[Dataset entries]
---

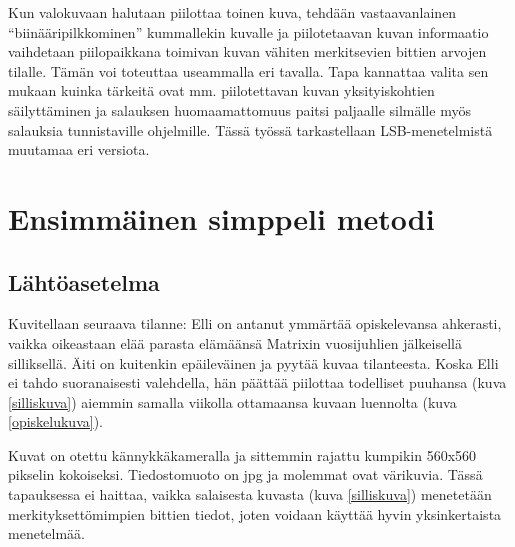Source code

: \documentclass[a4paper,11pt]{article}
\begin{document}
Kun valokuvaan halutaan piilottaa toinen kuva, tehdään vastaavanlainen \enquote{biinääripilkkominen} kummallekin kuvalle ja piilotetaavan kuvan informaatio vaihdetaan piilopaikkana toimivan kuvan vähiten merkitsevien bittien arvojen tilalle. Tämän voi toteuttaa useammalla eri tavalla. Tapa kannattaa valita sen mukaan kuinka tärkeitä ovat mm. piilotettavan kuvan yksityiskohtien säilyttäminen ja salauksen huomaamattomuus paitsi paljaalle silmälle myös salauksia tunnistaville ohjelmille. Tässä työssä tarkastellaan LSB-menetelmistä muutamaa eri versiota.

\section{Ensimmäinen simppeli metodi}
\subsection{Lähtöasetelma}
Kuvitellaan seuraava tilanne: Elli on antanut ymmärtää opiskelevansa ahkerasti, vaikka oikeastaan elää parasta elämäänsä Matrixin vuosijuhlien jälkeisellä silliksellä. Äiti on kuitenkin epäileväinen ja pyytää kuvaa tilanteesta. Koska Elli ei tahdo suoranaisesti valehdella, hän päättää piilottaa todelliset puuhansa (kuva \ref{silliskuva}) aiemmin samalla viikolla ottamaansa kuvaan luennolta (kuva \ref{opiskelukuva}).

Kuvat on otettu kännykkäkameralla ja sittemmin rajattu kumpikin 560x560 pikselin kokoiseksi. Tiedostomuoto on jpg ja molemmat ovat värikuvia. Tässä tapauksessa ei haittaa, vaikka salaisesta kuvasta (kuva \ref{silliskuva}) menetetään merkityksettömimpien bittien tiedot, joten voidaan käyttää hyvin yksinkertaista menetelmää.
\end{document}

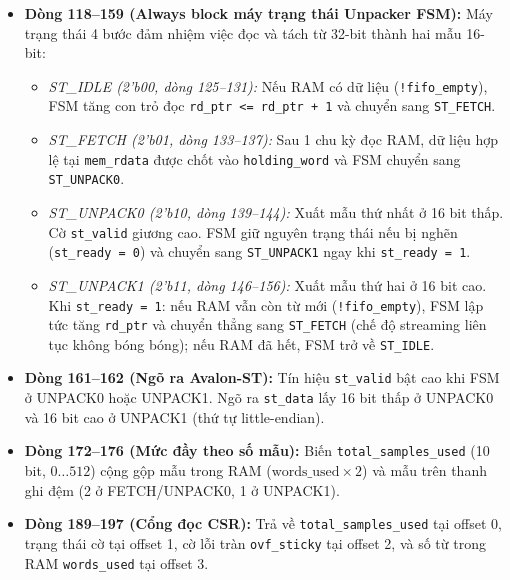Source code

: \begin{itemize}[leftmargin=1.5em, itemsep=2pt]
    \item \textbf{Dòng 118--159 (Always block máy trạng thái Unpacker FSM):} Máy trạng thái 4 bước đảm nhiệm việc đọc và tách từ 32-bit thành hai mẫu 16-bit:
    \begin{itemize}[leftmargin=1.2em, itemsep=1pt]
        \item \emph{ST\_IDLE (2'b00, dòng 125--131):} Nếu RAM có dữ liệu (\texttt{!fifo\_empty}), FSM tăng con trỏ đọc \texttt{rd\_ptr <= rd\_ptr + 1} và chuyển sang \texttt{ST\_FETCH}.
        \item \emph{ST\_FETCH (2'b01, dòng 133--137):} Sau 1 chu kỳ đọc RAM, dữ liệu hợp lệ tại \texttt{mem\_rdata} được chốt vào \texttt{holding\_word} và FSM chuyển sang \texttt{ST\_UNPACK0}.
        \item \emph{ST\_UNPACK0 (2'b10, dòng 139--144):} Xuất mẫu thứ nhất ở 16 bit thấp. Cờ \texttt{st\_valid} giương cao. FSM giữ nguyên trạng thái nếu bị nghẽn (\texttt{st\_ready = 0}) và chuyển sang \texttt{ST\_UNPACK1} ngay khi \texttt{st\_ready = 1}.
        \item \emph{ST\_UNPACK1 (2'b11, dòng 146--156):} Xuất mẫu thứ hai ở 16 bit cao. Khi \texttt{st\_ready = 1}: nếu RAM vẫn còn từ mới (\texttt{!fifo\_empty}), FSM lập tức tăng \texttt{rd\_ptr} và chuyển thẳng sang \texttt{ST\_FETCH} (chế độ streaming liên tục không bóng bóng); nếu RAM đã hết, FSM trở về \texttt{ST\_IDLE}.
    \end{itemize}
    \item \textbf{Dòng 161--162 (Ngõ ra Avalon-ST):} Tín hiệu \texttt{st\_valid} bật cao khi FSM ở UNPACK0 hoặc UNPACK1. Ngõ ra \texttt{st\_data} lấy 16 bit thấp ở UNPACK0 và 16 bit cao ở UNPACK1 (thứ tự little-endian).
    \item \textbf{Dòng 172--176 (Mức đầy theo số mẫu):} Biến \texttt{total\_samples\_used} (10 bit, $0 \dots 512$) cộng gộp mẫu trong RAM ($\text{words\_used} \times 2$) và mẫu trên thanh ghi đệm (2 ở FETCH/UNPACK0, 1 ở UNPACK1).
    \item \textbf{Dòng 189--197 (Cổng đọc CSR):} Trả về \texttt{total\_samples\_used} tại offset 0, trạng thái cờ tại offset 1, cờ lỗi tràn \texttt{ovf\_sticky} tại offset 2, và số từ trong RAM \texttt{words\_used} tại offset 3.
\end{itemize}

---

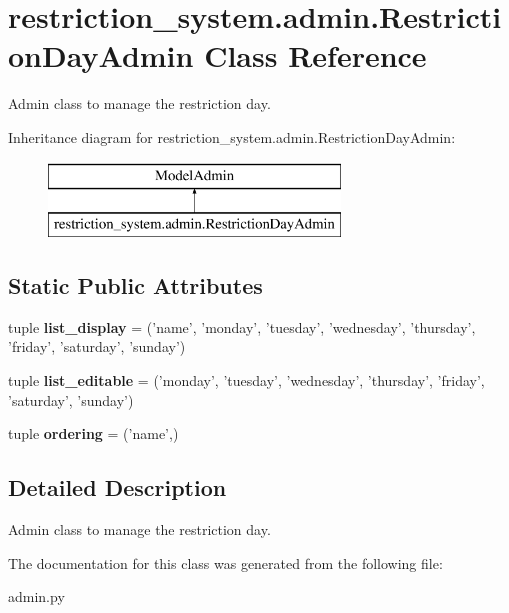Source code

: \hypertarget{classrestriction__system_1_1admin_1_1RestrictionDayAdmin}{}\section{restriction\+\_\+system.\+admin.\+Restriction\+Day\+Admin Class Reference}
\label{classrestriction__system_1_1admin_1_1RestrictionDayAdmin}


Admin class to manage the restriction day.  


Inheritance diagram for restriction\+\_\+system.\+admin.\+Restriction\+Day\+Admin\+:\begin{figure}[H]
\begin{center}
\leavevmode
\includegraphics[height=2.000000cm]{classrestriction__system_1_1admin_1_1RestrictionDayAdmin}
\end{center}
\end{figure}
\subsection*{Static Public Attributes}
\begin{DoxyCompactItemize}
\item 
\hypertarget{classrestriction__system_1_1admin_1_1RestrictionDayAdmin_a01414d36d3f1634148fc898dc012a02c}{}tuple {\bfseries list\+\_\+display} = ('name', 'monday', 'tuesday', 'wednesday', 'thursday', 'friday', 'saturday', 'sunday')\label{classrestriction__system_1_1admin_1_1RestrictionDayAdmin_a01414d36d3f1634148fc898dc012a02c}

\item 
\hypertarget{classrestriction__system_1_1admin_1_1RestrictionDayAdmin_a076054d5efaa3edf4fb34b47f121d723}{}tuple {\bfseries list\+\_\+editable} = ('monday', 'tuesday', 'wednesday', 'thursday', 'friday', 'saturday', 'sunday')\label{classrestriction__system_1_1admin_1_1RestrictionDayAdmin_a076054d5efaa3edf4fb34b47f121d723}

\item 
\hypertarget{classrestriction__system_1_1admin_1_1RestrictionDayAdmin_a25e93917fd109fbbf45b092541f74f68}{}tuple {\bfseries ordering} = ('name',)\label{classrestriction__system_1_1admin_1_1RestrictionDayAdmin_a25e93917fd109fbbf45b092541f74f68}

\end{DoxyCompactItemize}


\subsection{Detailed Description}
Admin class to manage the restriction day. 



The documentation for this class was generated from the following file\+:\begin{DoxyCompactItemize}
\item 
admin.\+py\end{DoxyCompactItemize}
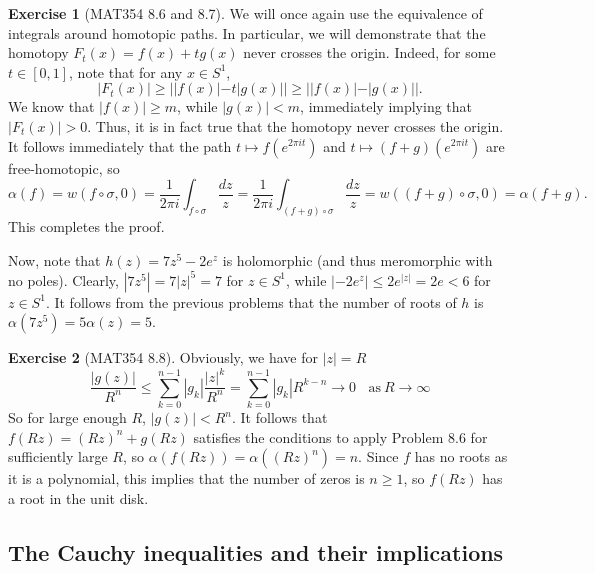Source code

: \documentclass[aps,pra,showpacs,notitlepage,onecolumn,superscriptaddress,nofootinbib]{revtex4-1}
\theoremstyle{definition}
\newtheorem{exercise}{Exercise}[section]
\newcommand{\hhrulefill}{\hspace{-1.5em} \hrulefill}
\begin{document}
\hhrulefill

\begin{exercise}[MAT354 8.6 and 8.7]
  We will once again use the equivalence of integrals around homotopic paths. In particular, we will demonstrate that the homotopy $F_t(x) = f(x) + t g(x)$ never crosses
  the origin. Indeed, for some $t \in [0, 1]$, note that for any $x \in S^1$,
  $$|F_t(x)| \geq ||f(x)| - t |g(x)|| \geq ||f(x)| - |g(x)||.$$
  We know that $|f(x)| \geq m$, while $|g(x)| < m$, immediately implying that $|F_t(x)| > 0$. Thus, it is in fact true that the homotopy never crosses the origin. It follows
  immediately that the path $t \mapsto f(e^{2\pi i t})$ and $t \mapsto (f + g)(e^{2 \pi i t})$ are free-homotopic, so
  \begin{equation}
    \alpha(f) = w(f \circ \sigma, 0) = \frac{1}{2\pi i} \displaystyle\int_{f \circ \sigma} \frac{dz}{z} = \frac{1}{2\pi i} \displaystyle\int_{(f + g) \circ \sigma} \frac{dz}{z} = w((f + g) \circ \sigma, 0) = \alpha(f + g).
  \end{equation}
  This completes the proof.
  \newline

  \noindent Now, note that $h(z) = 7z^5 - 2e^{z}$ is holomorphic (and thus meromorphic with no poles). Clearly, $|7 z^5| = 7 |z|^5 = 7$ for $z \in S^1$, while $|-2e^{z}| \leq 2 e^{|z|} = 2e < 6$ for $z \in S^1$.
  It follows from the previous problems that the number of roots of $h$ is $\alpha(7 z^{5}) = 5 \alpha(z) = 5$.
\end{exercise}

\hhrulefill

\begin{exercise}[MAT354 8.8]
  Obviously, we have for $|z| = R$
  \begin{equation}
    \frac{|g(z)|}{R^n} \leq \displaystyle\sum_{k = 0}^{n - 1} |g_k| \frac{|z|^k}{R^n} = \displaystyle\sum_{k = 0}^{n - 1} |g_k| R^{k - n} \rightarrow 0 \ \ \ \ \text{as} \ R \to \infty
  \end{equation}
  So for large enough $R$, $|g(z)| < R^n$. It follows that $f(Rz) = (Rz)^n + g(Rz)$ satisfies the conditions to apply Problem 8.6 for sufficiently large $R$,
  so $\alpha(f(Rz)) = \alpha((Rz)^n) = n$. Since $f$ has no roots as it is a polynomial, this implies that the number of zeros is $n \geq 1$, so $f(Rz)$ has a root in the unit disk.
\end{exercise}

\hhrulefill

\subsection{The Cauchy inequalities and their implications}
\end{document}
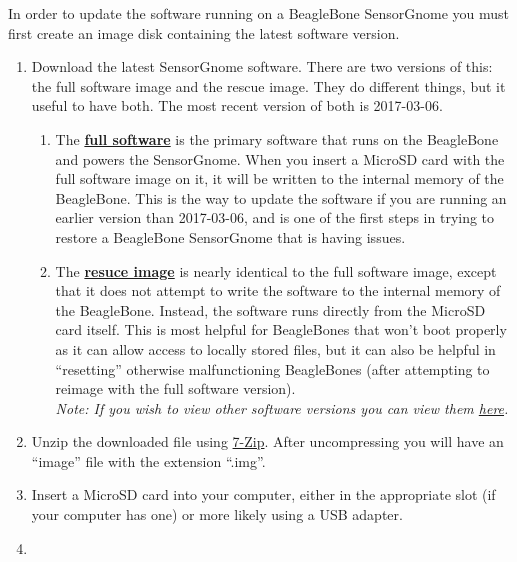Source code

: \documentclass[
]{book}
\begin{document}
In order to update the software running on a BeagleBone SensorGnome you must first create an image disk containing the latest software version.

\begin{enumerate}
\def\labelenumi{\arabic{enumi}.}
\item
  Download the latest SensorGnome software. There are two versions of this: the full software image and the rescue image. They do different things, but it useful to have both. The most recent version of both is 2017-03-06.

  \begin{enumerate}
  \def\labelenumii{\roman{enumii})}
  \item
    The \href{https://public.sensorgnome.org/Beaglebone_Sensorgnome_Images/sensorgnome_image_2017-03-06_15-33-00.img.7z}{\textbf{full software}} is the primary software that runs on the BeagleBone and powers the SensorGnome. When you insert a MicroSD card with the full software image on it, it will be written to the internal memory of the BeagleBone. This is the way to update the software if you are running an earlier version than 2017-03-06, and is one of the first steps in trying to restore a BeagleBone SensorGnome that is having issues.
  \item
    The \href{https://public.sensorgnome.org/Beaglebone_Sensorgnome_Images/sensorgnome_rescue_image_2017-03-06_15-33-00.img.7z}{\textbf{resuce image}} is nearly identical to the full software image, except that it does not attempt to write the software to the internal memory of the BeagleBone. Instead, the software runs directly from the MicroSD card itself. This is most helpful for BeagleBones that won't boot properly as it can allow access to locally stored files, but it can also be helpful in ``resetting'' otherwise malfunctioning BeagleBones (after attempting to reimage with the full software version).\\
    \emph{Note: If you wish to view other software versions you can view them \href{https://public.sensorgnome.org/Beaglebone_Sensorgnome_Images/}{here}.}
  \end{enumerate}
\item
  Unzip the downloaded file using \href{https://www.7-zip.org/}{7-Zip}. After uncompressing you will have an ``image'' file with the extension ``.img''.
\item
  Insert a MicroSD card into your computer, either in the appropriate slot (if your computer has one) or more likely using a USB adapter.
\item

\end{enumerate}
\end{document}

---

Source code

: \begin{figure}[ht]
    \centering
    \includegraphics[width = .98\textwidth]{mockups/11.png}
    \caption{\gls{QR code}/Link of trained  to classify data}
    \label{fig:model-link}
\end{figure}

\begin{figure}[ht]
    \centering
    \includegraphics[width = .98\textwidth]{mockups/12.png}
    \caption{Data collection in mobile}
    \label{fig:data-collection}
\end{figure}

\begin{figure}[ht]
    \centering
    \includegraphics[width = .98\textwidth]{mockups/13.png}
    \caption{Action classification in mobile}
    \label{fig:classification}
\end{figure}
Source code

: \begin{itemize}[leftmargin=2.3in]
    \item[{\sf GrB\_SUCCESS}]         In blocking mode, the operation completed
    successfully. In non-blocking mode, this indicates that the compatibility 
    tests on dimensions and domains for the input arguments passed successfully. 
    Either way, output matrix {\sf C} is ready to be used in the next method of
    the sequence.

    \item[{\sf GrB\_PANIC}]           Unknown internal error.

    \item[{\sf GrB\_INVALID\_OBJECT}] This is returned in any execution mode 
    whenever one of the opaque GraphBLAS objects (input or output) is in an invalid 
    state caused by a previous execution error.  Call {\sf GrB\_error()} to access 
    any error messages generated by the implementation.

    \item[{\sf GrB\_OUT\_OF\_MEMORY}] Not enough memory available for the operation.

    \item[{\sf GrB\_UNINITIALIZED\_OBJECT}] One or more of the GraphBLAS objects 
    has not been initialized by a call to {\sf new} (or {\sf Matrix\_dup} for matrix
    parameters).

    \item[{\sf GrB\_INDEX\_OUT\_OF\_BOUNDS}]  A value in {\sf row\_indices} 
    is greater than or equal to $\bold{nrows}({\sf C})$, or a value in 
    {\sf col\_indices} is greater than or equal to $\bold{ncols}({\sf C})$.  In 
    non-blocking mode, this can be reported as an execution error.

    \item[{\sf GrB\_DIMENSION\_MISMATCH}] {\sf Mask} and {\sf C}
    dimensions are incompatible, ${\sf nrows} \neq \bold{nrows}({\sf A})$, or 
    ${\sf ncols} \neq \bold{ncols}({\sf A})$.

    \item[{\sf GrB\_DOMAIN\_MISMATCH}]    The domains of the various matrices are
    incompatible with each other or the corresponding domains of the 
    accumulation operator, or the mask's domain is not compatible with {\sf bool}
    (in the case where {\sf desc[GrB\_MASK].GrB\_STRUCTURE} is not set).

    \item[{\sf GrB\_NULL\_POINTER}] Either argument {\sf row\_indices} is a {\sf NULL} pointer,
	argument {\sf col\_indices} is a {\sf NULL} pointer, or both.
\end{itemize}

---

* [REQUIREMENT]
What lines in the entries contain "pointer"? Report each one by copying it.

* [WRITTEN REPLY]
    \item[{\sf GrB\_NULL\_POINTER}] Either argument {\sf row\_indices} is a {\sf NULL} pointer,
	argument {\sf col\_indices} is a {\sf NULL} pointer, or both.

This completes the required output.